• _Work to complete_
From the data below, retype exactly the lines starting with the one that contains "3057 | 53 |" and ending with the one that contains "3067 | 44 |", both included.

Dataset entries:
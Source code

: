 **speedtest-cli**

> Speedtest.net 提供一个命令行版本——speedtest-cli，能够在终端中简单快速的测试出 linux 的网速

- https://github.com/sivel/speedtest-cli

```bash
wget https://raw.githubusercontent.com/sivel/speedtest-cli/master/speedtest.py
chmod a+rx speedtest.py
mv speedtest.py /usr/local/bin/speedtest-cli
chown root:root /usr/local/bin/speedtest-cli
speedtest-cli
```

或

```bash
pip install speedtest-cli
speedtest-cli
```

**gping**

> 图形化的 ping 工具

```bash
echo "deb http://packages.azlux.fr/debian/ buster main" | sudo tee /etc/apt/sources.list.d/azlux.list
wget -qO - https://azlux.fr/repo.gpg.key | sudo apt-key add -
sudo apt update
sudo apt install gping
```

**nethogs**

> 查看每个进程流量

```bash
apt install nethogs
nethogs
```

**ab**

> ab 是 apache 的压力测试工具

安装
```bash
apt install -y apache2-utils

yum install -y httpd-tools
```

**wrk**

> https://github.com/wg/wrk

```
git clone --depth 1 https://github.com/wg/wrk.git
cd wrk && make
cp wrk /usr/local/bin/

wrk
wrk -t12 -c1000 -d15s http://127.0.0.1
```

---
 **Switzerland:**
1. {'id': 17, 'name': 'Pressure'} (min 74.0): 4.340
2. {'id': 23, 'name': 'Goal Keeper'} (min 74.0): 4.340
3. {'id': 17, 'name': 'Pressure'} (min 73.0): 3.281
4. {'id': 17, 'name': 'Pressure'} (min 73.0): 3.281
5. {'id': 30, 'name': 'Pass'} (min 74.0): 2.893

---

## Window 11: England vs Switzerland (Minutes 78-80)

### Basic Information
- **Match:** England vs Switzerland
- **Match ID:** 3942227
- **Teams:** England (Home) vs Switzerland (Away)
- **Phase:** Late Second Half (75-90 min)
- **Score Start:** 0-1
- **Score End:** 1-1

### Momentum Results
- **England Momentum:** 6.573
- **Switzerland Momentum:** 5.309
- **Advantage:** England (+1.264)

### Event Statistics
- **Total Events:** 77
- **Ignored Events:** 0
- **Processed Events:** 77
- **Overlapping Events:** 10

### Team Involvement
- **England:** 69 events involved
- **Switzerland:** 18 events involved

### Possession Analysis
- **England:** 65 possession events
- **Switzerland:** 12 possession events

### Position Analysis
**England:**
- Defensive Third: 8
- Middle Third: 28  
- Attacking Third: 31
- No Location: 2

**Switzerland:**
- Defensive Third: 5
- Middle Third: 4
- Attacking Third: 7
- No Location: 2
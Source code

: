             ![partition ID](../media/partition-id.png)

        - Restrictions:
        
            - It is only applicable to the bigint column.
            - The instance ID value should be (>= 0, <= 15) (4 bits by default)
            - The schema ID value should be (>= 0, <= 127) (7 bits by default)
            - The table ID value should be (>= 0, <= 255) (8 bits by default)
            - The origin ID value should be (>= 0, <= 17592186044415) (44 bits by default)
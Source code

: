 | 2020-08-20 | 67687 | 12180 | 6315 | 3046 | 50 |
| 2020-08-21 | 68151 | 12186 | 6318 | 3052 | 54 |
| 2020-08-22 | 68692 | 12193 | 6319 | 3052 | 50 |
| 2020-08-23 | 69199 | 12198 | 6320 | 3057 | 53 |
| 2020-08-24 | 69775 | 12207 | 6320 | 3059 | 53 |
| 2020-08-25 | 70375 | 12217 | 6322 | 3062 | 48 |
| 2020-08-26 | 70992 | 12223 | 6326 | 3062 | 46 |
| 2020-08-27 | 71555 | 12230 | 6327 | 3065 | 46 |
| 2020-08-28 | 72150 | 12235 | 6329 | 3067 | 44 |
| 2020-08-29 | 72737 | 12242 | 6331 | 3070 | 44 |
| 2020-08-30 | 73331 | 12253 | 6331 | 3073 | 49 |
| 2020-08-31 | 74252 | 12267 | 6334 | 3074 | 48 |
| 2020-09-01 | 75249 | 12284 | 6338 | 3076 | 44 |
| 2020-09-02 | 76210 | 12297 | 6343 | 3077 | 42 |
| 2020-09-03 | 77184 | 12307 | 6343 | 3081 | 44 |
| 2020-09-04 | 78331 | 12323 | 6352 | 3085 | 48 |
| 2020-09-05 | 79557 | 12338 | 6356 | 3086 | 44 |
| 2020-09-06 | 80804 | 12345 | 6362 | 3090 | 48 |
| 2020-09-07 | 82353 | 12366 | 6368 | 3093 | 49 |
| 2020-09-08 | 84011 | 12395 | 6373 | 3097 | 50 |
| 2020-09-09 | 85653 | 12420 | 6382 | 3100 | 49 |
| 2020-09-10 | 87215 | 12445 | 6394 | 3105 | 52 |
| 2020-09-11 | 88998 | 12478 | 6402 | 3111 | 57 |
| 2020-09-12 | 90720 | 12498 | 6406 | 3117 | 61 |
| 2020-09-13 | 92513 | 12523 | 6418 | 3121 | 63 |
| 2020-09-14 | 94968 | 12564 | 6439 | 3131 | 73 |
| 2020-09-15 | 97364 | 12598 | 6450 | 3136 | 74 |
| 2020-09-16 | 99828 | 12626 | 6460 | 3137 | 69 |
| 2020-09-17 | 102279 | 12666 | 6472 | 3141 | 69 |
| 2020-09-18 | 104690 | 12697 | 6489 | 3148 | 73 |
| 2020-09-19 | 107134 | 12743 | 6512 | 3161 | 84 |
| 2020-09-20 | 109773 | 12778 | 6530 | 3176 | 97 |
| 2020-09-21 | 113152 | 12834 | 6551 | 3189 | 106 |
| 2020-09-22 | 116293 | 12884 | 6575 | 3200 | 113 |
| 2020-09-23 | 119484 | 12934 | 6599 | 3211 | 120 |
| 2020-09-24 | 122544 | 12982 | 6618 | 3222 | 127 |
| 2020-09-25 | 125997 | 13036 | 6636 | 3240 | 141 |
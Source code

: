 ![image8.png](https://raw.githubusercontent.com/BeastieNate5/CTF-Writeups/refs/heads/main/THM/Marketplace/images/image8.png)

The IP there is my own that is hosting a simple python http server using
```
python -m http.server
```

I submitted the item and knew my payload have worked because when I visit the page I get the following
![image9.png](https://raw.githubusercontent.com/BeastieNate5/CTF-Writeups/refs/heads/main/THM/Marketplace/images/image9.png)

• _Response box_
| 2020-08-23 | 69199 | 12198 | 6320 | 3057 | 53 |
| 2020-08-24 | 69775 | 12207 | 6320 | 3059 | 53 |
| 2020-08-25 | 70375 | 12217 | 6322 | 3062 | 48 |
| 2020-08-26 | 70992 | 12223 | 6326 | 3062 | 46 |
| 2020-08-27 | 71555 | 12230 | 6327 | 3065 | 46 |
| 2020-08-28 | 72150 | 12235 | 6329 | 3067 | 44 |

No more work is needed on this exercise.